ÖZÜR DİLERİM... -39. bölüm-

34 5 0
                                    

Defne: Utku Doğan'ın odası nerede? Yanına gitmeliyim.

Utku: Ela'nın eski odasının sağındaki oda.

Defne: Teşekkür ederim.

...

Defne: Kapıyı tıklatır. Girebilir miyim?

Doğan: Gir.

Defne: Doğan...

Doğan: Efendim Defne?

Defne: Defne mi? Sen bana ismimle hitap etmezsin?

Doğan: Defne niye geldin? Ben burada boşu boşuna duruyorum zaten(!) derken gözevirdi.

Defne: Bilmiyordum Doğan özür dilerim. Ayrıca ben sana hala sinirliyim. O kızı öptün!?

Doğan: Öpmedim! O beni öptü?

Defne: Nasıl inanacağım?

Doğan: Bana güvenmiyor musun?

Defne: Ne alakası var?

Doğan: Çok alakası var!

Defne: Benn...

Doğan: Barıştık mı? (Masum ve tatlı gülümsemesini yapıyordu.)

Defne: Eve-...

Doğan içinden: Evet demesine izin vermeden hemen dudaklarına yapıştım. Kaçamayacağı kadar sıkı tutyordum belinden. Daha sonra ikimizde yatağa devrildik. Bu sırada kendini geri çekiyordu ama beni bırakmamıştı. Kalktık ve oturmaya devam ettik.

Defne: Ela' kanı siz mi verdiniz?

Doğan: Sizden kastın ne?

Defne: Sen ve Deniz'den bahsediyorum?

Doğan: Evet biz ikimiz verdik.

Defne: Ben gerçekten çok özür dilerim.

Doğan: Barıştık...

Defne: Barıştık...

Doğan: Bu arada sana güzelim dememe alışmışsın?

Defne: Yoo sadece şaşırdım.

Doğan: Öyle olsun. ;)

Ayla ve Deniz...

Ayla: Girebilir miyim?

Deniz: Girebilirsiin.

Ayla: İyi misin?

Deniz: İyiyim güzelim.

Ayla: Yha insan hiç mi değişmez.

Deniz: Ya ne yapayım çok seviyorum sevgilimi.

Ayla: Peki ama sadece ikimiz varken söyle.

Deniz: İyi peki bu da olur.

Ayla: Seni seviyorum uyuz şey. :)

Deniz: Ben de seni seviyorum sinir şey.

Ayla: Sinir şey ha?

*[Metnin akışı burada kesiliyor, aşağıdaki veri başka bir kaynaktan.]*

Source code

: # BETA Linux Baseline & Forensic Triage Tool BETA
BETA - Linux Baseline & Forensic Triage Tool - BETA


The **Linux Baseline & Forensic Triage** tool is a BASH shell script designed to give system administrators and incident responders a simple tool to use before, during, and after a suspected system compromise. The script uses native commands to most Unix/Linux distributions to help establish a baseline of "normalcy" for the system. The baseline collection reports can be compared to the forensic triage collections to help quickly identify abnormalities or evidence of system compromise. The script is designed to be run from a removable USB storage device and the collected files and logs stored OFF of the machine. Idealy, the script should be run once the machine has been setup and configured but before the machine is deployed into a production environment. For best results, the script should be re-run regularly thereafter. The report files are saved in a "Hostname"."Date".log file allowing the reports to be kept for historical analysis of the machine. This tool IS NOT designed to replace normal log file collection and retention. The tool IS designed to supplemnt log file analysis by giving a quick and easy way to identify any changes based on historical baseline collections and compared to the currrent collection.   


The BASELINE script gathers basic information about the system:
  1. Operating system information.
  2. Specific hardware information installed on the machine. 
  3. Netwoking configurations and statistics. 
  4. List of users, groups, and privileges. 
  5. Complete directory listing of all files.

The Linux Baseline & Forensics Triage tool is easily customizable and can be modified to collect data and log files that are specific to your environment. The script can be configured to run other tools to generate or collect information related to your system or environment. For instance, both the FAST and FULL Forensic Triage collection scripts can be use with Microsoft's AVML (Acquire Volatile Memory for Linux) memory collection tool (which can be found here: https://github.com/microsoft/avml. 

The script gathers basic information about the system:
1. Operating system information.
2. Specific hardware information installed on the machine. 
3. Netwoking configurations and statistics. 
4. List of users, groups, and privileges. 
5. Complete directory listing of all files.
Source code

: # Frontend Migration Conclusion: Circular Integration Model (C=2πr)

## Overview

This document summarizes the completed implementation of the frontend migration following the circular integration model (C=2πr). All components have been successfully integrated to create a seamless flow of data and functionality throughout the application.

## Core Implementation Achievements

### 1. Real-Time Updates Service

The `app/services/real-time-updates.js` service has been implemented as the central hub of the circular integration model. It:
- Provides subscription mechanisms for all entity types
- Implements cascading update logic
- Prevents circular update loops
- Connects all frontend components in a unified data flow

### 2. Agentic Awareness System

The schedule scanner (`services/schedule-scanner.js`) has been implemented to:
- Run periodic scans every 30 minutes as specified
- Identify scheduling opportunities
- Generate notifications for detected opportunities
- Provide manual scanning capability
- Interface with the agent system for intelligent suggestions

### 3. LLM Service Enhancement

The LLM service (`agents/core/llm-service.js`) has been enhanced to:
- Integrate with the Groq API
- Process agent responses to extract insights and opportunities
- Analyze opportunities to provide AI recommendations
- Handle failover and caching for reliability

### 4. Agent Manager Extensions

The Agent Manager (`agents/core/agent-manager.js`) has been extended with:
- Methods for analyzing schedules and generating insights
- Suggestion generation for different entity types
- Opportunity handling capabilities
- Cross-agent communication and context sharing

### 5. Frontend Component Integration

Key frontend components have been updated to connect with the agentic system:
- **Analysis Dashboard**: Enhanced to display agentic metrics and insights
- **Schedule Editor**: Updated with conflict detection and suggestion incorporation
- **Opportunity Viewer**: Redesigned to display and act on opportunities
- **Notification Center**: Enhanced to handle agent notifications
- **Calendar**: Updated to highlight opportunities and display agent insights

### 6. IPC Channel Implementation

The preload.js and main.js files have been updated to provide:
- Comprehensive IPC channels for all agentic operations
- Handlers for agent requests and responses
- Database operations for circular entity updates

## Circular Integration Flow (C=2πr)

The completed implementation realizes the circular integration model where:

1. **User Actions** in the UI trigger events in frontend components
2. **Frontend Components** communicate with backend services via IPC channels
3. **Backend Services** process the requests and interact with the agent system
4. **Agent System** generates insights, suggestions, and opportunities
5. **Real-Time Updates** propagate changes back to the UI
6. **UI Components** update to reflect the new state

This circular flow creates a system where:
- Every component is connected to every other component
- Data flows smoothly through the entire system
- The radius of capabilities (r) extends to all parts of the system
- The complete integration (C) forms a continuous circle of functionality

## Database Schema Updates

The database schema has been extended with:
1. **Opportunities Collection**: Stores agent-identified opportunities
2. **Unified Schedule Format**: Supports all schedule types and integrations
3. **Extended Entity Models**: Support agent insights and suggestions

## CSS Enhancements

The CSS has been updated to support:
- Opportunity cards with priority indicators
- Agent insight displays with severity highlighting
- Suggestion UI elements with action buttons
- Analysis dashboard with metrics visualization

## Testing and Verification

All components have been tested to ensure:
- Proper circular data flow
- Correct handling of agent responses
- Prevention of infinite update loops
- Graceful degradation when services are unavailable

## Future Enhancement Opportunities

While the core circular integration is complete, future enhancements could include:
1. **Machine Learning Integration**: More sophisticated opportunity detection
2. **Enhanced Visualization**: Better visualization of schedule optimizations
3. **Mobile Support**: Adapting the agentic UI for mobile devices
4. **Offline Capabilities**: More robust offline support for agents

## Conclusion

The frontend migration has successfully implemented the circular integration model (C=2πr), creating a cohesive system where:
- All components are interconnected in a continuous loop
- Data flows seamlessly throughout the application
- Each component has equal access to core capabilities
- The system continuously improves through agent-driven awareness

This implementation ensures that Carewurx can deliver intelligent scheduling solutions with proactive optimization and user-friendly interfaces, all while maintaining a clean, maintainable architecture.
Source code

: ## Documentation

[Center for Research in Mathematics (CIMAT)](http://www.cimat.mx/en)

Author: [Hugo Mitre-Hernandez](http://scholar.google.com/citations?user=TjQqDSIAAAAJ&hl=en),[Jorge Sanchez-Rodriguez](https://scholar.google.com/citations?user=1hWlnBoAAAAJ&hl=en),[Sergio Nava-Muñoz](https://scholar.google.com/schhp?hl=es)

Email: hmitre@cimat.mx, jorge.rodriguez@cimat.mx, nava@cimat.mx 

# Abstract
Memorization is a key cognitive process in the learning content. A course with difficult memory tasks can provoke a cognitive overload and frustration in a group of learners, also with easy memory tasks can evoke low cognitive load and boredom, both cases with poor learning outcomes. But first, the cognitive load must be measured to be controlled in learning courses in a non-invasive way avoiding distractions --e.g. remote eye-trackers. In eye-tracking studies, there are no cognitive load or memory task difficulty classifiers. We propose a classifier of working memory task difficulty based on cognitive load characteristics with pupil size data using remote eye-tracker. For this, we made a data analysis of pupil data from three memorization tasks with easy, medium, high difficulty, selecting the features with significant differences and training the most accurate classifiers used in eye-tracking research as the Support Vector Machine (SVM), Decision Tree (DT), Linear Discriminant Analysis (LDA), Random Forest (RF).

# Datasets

Güzelim noldu? Neyse bu daha iyi hıh.

Deniz: Tamam tamam kızma "güzelim"

Ayla: Bir insan hiç mi uslanmaz?

Deniz: Beni sen değiştirdin...

Dedim ve dudaklarına yapıştım. Sımsıkı tuttum onu kaçamadı ve pes etti.

Ela Ameliyattan Çıkar...

Hepimiz onun yanına girdik.

Doğan: İyi misin kanka?

Ela: İyiyim ama bir tuhaf hissediyorum.

Utku: Kanın değişti ondandır. :D

Ela: Ne alaka ki?

Utku: Deniz ve Doğan sana kan verdiler. Kanın zehirliydi çünkü.

Ela: Ben çok teşekkür ederim. Size bir hayat borçlandım.

Deniz: Lafı mı olur? Seve seve verdik.

Utku: Hatta Doğan kan vermek için adeta tepindi. :)

Doğan: Ama ne yapayım? İyileşmesi için...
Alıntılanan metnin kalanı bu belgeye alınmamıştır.